Quanto à articulação de orações, foi possível observar, pelos dados sincrônicos,
que a conjunção embora relaciona orações que flutuam entre o domínio da parataxe e o
da hipotaxe. Essas orações, portanto, não se assemelham às subordinadas, que
apresentam parcial dependência com a oração matriz.
181
a descrição dos dados diacrônicos de embora permitiram sinalizar a evolução
de seus usos ao longo dos séculos, apurar as freqüências token e type, apontar contextos
que favoreceram as leituras de tempo, concessão e de ambigüidade, o que permitiu
visualizar a trajetória de mudança responável pelo surgimento da concessiva embora e,
sobretudo seu ganho de expressividade.
A partir dessa análise dos dados, é possível afirmar que no século XV, além da
acepção temporal descrita nas gramáticas históricas, embora, com o valor espacial,
também era utilizada nesse período. Esse valor era sustentado pelo presença dos verbos
de movimento ir e vir que favoreceram a leitura espacial em todos os séculos. Outro
critério sintático que favoreceu a leitura temporal diz respeito à ausência de verbos de
movimento e à presença do advérbio muito junto à embora.

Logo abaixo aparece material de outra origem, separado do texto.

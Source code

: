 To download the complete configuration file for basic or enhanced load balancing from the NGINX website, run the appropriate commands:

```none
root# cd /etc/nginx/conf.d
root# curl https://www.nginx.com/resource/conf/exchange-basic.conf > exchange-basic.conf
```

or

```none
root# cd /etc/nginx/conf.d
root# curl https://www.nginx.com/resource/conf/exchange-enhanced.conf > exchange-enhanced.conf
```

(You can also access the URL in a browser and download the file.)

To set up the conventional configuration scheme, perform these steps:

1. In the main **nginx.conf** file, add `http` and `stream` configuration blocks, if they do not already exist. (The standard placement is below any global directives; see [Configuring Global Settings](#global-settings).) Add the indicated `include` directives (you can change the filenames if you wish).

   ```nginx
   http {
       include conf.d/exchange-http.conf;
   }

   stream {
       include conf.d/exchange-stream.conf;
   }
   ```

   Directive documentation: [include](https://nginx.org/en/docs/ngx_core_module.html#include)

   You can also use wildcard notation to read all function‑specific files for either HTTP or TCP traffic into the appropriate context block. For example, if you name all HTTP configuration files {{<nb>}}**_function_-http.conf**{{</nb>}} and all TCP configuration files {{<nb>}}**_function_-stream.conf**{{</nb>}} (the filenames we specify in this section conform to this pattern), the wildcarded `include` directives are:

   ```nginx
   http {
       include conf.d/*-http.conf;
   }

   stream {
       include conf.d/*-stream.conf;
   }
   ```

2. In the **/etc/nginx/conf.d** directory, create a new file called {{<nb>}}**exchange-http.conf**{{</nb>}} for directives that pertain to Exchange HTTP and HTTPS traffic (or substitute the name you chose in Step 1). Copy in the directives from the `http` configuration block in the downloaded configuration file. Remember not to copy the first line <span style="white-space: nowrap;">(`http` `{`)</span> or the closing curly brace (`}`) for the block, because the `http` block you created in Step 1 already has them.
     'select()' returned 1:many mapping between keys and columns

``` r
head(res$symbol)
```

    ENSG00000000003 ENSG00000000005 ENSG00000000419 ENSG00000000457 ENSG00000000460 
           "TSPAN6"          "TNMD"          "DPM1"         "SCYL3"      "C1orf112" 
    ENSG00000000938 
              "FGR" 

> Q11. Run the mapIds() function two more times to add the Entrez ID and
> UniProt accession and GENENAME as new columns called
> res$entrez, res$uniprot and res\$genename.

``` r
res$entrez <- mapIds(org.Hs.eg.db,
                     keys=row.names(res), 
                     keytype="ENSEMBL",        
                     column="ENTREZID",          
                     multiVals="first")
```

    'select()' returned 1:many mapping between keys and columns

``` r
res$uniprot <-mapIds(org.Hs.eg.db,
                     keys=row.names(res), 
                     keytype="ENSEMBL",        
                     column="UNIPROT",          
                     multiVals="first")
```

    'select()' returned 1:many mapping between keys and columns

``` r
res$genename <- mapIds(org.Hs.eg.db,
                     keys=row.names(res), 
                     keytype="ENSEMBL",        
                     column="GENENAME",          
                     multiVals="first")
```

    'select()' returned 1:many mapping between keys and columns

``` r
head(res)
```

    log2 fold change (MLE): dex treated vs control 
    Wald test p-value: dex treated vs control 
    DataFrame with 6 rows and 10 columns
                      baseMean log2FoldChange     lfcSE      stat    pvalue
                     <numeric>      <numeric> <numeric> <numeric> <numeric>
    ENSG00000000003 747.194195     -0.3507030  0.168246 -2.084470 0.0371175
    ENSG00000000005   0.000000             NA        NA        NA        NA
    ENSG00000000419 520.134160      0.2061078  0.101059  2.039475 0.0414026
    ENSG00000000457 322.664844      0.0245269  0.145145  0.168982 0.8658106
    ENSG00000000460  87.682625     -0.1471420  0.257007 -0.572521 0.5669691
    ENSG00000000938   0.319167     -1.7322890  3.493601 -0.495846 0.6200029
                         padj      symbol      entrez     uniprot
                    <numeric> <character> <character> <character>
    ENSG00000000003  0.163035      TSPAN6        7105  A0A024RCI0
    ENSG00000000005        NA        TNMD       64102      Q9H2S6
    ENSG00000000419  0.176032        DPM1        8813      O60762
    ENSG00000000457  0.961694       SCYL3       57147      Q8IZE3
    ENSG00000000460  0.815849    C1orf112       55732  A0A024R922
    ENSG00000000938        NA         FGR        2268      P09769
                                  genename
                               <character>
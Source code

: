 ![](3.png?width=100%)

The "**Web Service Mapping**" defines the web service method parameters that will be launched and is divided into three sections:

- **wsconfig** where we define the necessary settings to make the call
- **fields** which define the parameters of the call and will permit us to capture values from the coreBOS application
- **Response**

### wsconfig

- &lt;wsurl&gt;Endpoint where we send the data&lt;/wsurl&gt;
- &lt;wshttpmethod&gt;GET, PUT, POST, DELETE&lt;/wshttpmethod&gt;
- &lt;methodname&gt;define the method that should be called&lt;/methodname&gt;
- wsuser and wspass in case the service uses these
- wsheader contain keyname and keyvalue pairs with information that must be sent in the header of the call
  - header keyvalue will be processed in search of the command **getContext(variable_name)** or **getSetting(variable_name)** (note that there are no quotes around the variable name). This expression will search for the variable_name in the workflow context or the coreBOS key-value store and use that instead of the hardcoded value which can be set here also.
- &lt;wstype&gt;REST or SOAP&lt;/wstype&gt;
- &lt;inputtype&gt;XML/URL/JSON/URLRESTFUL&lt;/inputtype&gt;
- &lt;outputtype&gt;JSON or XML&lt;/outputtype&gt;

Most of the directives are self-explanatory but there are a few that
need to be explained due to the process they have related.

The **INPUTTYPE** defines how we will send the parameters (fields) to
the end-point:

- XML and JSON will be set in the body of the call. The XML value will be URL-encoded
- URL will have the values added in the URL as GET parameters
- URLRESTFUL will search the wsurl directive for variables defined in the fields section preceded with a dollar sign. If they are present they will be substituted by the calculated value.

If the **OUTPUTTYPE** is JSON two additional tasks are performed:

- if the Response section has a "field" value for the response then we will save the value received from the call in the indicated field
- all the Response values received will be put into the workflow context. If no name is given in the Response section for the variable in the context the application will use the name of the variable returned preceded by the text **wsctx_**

Quanto à implicação do novo significado, a investigação histórica permitiu
verificar que, no século XVI, diferentemente do que afirmam as gramáticas históricas,
embora implica concessão, em contextos adversativos e em contextos de negação. O
período de transição, entre o valor temporal e o concessivo, provavelmente, se deu no
século XVII, em que o item começa a ser utilizado em contextos não de adversidade
e negação, mas também de condição, possibilidade e desejo.
No século XIX, o sentido concessivo foi totalmente convencionalizado, não
ocorrendo mais dupla interpretação entre tempo e concessão. Nesse mesmo período da
história de embora, o item apresentou comportamento de conjunção e preposição,
estabelecendo relações entre porções maiores e menores do enunciado, o que garante o
seu caráter mais gramatical do que aquele verificado no século XV. Essa
multifuncionalidade de embora no século XIX, bem como sua alta freqüência token e
type permitem afirmar que houve uma expansão de contextos em que embora foi
utilizado.
182
No que se refere aos processos envolvidos no desenvolvimento da conjunção é
possível afirmar que a redução fonológica de em boa hora para embora deve ter
ocorrido ao longo do século XVI. Os dados do século XIX permitiram verificar a
mudança categorial instaurada e o significado de embora, com relação as ocorrências
do século XV, pragmatizado.
Quanto às hipótese da unidirecionalidade e das fontes para as concessivas, este
trabalho corroborou o princípio da GR acerca da direção da mudanaça, uma vez que o
conjunto de alterações sintáticas, semânticas e pragmáticas ocorridas no processo de
mudança de embora se deram de forma unidirecional. Sobre as fontes, este trabalho
confirmou os postulados de König (1984) e Chen (2000), que reconhecem a fonte de
itens concessivos em itens temporais.